Michael Clark, executive director of LTV, and Jason Nower, a broadcast technician, described to the board a hybrid of in-person and virtual meetings, sketching a post-pandemic era that nonetheless retains elements of the way government and residents have interacted in the last year.
The "community communication initiative," Mr. Nower said, would see the use of the DTEN video conferencing system, which he said would allow superior remote participation. The DTENonTV product, which is mounted on a television monitor, has a four-camera, multiple-microphone array with 30-foot distance communication, he said. "This uses artificial intelligence to pinpoint and boost signals in key areas," allowing people to be heard from a distance.
A DTENonTV, which costs $399, could be installed at each of three hubs — possibly LTV's headquarters in Wainscott, the Montauk Firehouse, and the Windmill Village housing complex in East Hampton — at which residents could gather in smaller numbers without crowding into Town Hall, where social distancing protocols may limit occupancy into the foreseeable future. They could then be seen as well as heard by the board.
"By opening use of hubs to the public, we will be normalizing it," Mr. Nower said, "and hopefully increase interaction between the public and government."
"We can better serve the community while still providing a safe space," he said. Broadcasting government meetings would be LTV's priority, but use of DTEN "can grow past that."

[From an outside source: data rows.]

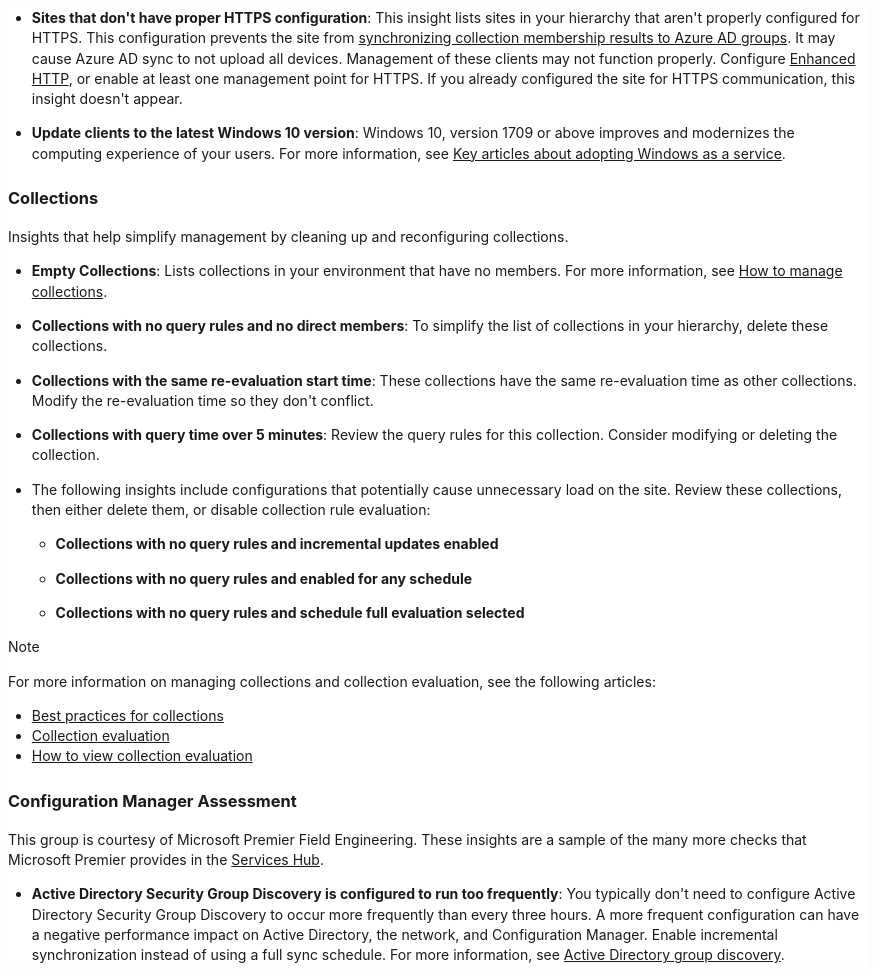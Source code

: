 - **Sites that don't have proper HTTPS configuration**: This insight lists sites in your hierarchy that aren't properly configured for HTTPS. This configuration prevents the site from [synchronizing collection membership results to Azure AD groups](../../clients/manage/collections/create-collections.md#bkmk_aadcollsync). It may cause Azure AD sync to not upload all devices. Management of these clients may not function properly. Configure [Enhanced HTTP](../../plan-design/hierarchy/enhanced-http.md), or enable at least one management point for HTTPS. If you already configured the site for HTTPS communication, this insight doesn't appear.

- **Update clients to the latest Windows 10 version**: Windows 10, version 1709 or above improves and modernizes the computing experience of your users. For more information, see [Key articles about adopting Windows as a service](../../understand/configuration-manager-and-windows-as-service.md#key-articles-about-adopting-windows-as-a-service).

### Collections

Insights that help simplify management by cleaning up and reconfiguring collections.

- **Empty Collections**: Lists collections in your environment that have no members. For more information, see [How to manage collections](../../clients/manage/collections/manage-collections.md).


- **Collections with no query rules and no direct members**: To simplify the list of collections in your hierarchy, delete these collections.

- **Collections with the same re-evaluation start time**: These collections have the same re-evaluation time as other collections. Modify the re-evaluation time so they don't conflict.

- **Collections with query time over 5 minutes**: Review the query rules for this collection. Consider modifying or deleting the collection.

- The following insights include configurations that potentially cause unnecessary load on the site. Review these collections, then either delete them, or disable collection rule evaluation:

  - **Collections with no query rules and incremental updates enabled**

  - **Collections with no query rules and enabled for any schedule**

  - **Collections with no query rules and schedule full evaluation selected**

> [!NOTE]
> For more information on managing collections and collection evaluation, see the following articles:
>
> - [Best practices for collections](../../clients/manage/collections/best-practices-for-collections.md)
> - [Collection evaluation](../../clients/manage/collections/collection-evaluation.md)
> - [How to view collection evaluation](../../clients/manage/collections/collection-evaluation-view.md)

### Configuration Manager Assessment



This group is courtesy of Microsoft Premier Field Engineering. These insights are a sample of the many more checks that Microsoft Premier provides in the [Services Hub](/services-hub/health/getting_started_with_on_demand_assessments).

- **Active Directory Security Group Discovery is configured to run too frequently**: You typically don't need to configure Active Directory Security Group Discovery to occur more frequently than every three hours. A more frequent configuration can have a negative performance impact on Active Directory, the network, and Configuration Manager. Enable incremental synchronization instead of using a full sync schedule. For more information, see [Active Directory group discovery](../deploy/configure/about-discovery-methods.md#bkmk_aboutGroup).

It was nearly one year ago that "things changed drastically in how public meetings in the Town of East Hampton were to be held," Mr. Clark said. "We all hit the ground running, made changes on the fly, and came up with a decent alternative to keep people involved and informed" by broadcasting meetings on LTV's Channel 22, its website, and its YouTube channel, and by facilitating residents' ability to address the board via telephone. "We definitely . . . brought government meetings to the next level during a pandemic, to a point where other public access stations were contacting us for hints on how to do this and how to do it right. But the great thing about levels is there's always another one."
"We feel this is the future, the new normal," he added.
Supervisor Peter Van Scoyoc predicted New York State legislation modifying the public open meetings law "to embrace this newer technology rather than having to have in-person meetings. I don't think we'll be going back to the 'before' times." Citizen participation has grown during the pandemic, thanks to technology, he said, and "any way to increase the accessibility, so folks wouldn't necessarily come to Town Hall to join us . . . they could be live on camera and we could hear directly from them."
LTV has ordered one DTENonTV unit, Mr. Clark said, and will test it at an upcoming school board meeting.
Locations from which the public could remotely interact with the wider community "could be very beneficial well beyond government meetings," Mr. Van Scoyoc said, such as educational applications and seminars.